- **GIVEN RECORDS**
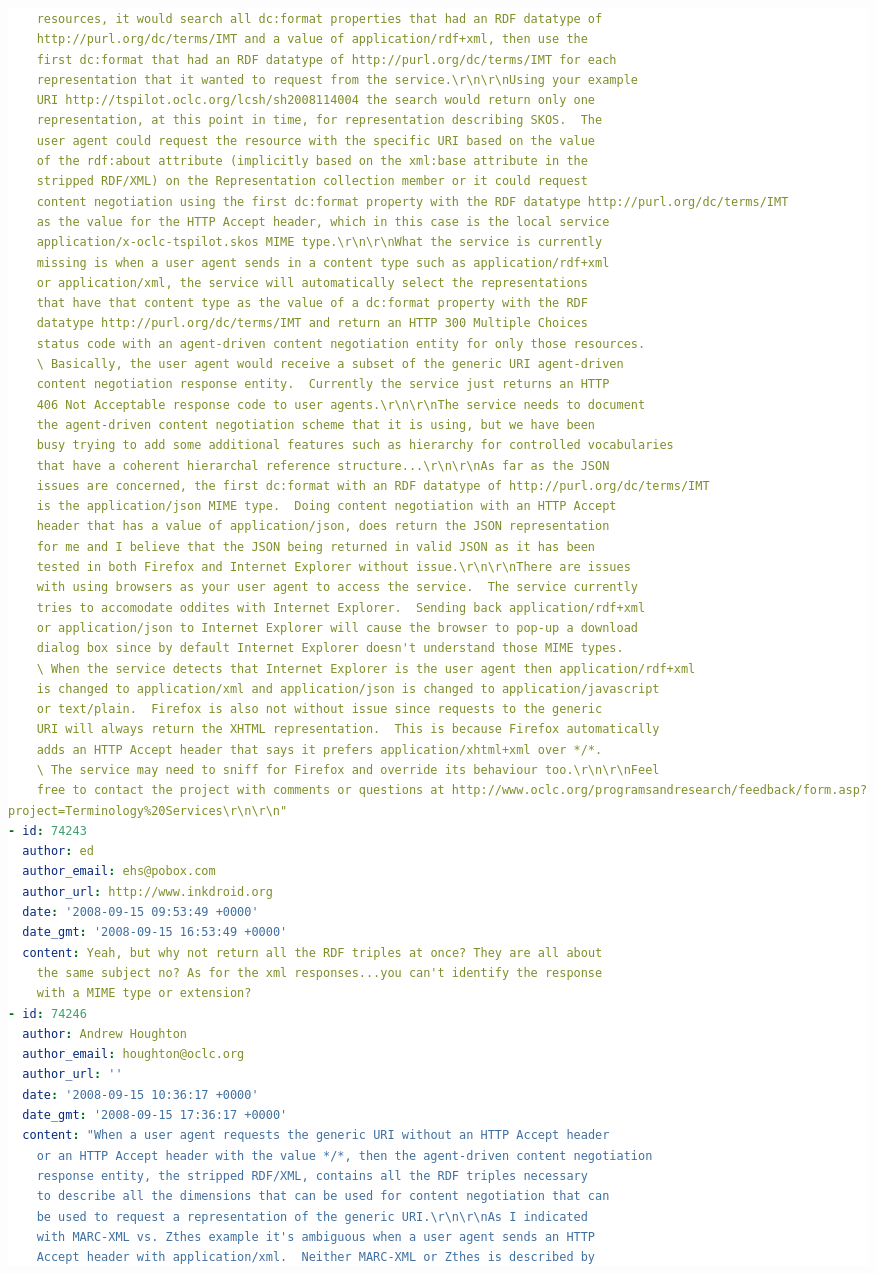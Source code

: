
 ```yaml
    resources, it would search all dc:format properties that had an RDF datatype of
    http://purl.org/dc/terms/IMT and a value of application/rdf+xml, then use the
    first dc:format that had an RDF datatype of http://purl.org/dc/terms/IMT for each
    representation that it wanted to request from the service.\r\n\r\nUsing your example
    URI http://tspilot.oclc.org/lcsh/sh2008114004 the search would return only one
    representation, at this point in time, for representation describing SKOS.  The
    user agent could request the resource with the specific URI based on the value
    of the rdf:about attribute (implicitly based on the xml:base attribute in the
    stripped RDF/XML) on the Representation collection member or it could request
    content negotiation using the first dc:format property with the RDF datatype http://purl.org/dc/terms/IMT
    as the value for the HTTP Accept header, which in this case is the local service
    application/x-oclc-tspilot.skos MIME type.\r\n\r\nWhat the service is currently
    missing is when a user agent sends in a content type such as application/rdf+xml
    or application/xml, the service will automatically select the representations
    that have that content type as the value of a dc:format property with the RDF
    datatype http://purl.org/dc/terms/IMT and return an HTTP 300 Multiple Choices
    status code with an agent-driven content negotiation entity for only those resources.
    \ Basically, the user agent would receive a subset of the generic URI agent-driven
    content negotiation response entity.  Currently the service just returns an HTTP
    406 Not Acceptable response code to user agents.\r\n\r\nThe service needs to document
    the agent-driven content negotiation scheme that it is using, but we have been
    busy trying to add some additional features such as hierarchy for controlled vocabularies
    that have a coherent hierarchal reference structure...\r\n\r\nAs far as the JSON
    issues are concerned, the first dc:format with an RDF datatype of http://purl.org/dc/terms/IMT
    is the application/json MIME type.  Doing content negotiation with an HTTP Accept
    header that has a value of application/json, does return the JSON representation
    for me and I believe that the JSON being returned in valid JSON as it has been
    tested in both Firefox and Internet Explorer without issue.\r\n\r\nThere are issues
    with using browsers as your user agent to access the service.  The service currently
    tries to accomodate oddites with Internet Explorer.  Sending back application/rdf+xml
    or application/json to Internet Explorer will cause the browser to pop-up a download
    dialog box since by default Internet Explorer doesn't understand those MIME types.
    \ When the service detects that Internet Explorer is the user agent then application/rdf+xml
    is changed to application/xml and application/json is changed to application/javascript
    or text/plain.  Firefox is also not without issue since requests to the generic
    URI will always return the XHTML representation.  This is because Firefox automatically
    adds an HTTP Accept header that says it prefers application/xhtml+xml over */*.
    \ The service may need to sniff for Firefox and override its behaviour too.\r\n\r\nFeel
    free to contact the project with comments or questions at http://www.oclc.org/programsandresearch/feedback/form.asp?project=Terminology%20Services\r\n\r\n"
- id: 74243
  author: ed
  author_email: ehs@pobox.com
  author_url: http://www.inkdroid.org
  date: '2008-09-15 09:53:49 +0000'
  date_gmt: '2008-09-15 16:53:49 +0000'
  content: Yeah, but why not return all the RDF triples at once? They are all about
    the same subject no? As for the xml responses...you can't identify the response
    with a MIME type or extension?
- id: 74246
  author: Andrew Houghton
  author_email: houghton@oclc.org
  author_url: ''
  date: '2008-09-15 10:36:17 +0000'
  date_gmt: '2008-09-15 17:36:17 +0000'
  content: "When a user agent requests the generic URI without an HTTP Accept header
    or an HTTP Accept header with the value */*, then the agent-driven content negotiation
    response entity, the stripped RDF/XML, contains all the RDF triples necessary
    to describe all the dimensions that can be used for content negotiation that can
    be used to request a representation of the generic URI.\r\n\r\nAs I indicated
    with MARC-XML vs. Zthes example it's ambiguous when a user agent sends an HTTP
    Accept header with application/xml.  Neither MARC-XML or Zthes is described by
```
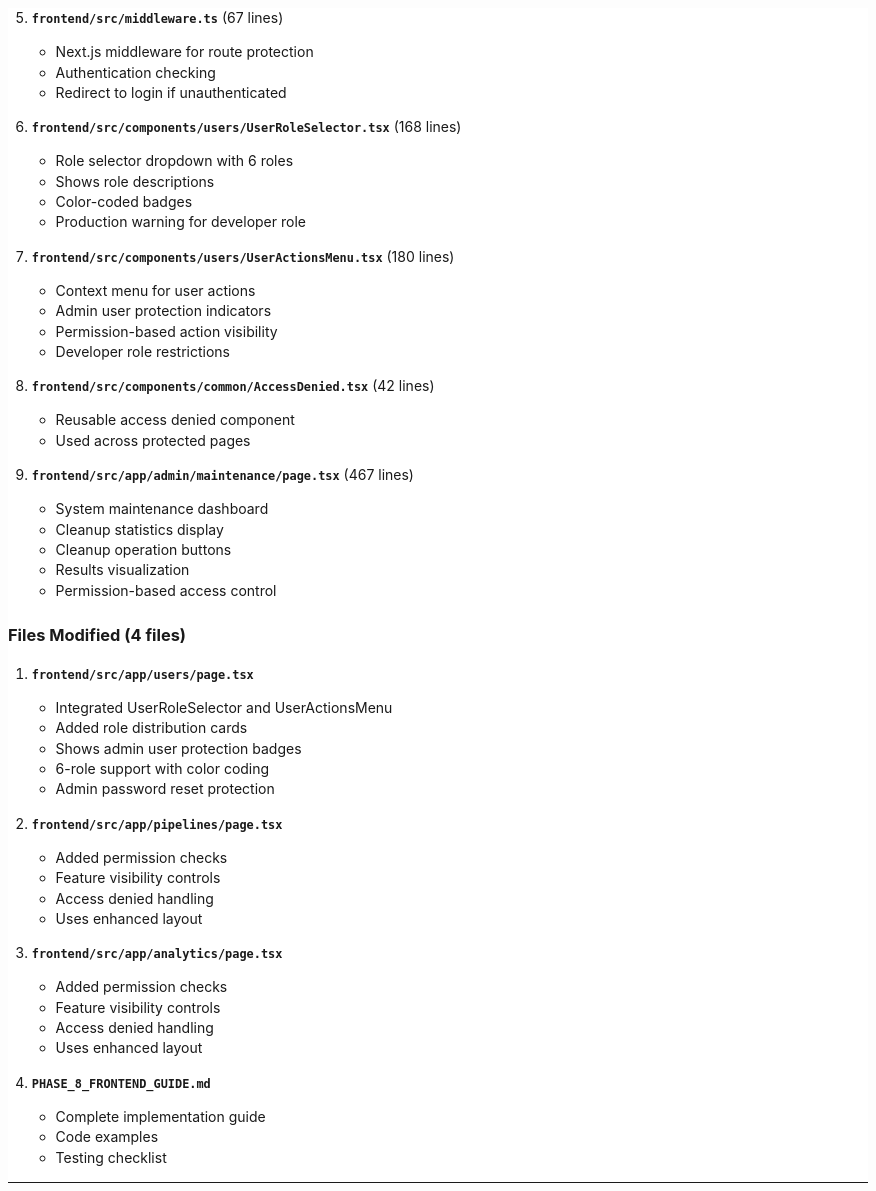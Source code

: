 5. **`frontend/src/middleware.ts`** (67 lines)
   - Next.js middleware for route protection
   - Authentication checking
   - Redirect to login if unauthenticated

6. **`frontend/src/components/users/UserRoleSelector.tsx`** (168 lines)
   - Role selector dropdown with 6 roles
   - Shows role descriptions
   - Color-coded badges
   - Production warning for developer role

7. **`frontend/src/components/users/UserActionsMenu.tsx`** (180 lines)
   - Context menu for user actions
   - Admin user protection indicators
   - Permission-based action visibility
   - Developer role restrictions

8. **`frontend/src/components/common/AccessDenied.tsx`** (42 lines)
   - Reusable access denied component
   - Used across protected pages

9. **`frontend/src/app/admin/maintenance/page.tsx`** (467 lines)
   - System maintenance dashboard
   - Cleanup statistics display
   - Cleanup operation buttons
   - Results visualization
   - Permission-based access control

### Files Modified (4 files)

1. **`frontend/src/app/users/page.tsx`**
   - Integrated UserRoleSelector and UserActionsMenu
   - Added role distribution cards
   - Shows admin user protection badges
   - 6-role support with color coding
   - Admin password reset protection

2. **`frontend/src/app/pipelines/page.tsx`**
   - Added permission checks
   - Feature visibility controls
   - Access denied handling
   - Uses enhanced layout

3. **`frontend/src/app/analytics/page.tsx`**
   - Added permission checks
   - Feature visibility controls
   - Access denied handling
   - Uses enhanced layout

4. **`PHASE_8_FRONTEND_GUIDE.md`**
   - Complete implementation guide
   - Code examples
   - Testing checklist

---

- **WORK REQUIRED**
Select and copy every line from the records that includes the word "resources".

- **RESPONSE AREA**
    resources, it would search all dc:format properties that had an RDF datatype of
    status code with an agent-driven content negotiation entity for only those resources.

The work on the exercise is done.